Want to a dance music hit? All you need is semi-naked young women, overt hedonism and a slow-mo camera.

Nubile bikini-clad 20-somethings sipping champagne by the pool and pouring into a convertible for a road trip to nowhere: this is the rough plot of one of the biggest hits of the past six months. Whether you realise it or not, you would have heard Ocean Drive — the latest offering from Grammy-nominated British house music wunderkind Duke Dumont. Released mid-last year, the sultry video for Ocean Drive already has clocked up more than 82 million views on YouTube. At this rate it promises to eclipse Dumont’s preceding smash, 2014’s I Got U, which is closing in on a staggering 165 million views. In comparison, Michael Jackson’s seminal hit Thriller (recorded more than three decades ago) has 300 million views.

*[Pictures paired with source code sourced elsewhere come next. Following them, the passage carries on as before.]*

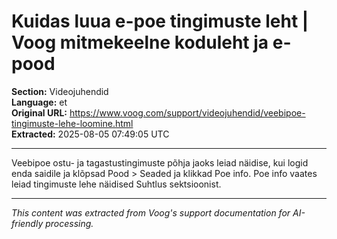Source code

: # Kuidas luua e-poe tingimuste leht | Voog mitmekeelne koduleht ja e-pood

**Section:** Videojuhendid  
**Language:** et  
**Original URL:** https://www.voog.com/support/videojuhendid/veebipoe-tingimuste-lehe-loomine.html  
**Extracted:** 2025-08-05 07:49:05 UTC

---

Veebipoe ostu- ja tagastustingimuste põhja jaoks leiad näidise, kui logid enda saidile ja klõpsad Pood > Seaded ja klikkad Poe info. Poe info vaates leiad tingimuste lehe näidised Suhtlus sektsioonist.

---

*This content was extracted from Voog's support documentation for AI-friendly processing.*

There are several secrets to the success of Dumont, aka 33-year-old Adam George Dyment, but chief among them is escapism. Whereas the pioneers of house music, figures such as Derrick May and Larry Heard, relied solely on the music, today’s producers augment their soundscapes with a particular form of hedonism. I Got U is a stark example. The clip, from French director Remy Cayuela, depicts the escapades of a lanky urbanite who, after slipping on a virtual-reality mask, is planted among sun-kissed sirens in the turquoise waters off southern Thailand. With this combination of pulsing beats and euphoria Dumont met universal acclaim. In the eyes of one critic he had delivered just what Europeans were after as they groped through another winter of austerity measures and political turmoil: “a blast of sunlight and warm, humid air, flecks of steel drum, vocal samples, and a joyous, radiant vocal take”.

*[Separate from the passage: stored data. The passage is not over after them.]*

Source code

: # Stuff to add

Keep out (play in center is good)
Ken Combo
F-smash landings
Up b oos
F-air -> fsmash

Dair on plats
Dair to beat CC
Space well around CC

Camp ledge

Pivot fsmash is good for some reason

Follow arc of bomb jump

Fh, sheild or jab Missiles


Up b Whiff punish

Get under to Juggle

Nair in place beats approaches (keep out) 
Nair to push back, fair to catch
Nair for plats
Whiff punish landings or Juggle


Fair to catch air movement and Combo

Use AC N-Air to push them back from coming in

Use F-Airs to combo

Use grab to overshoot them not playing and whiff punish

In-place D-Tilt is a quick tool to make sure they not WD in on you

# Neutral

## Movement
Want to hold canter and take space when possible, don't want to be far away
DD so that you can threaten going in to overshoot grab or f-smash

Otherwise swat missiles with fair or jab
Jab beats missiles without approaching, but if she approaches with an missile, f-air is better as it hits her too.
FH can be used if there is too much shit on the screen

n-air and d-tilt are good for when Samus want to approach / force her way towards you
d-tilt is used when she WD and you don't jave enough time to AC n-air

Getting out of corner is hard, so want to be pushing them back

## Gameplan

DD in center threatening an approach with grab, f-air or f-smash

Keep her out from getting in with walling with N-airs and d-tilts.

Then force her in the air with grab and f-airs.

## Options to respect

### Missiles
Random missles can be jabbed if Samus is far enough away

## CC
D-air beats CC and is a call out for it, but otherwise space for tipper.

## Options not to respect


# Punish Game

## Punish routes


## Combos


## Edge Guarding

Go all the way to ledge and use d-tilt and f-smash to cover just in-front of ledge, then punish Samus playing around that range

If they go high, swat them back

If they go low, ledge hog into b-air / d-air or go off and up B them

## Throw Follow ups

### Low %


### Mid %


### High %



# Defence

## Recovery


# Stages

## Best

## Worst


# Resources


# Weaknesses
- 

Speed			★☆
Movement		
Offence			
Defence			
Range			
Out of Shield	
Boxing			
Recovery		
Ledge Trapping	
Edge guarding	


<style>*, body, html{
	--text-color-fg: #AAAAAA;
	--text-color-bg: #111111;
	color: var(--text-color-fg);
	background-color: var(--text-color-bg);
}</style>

In Ocean Drive, Dumont explores a darker brand of hedonism. Gone are the summery elements of tropical house music (steel drums, marimba), replaced by Italo house — a fusion of synth-pop and 1980s disco.

And instead of the beachscape, the directors of the Ocean Drive film clip, Californians Ben Wolin and Good Boy Shady, have opted for the soft light of dawn in the LA suburbs. The overall effect is dizzyingly — and deliberately — ambiguous for you can’t quite tell if this all-girl party is beginning or ending.

And that perhaps marks an evolution in Dumont’s clips. He seems to have jettisoned the male fantasy as plot driver, for there are no men in this clip. The girls abound, but this time they’re the revellers-in-chief.

As they lope around in their bikinis you try to guess their age. Their bodies suggest adolescence but their actions evoke adulthood (they smoke, they drink, they drive, they flirt with one another). There’s no boyfriend or parent present to make them feel guilty about getting drunk or taking their clothes off. And that’s precisely it. Their philosophy is writ large in the clip: the lyric (“Don’t say a word while we dance with the devil”) appears in the frame, karaoke-style. The directors know their audience: Dumont has created the earworm and their job is to sell it.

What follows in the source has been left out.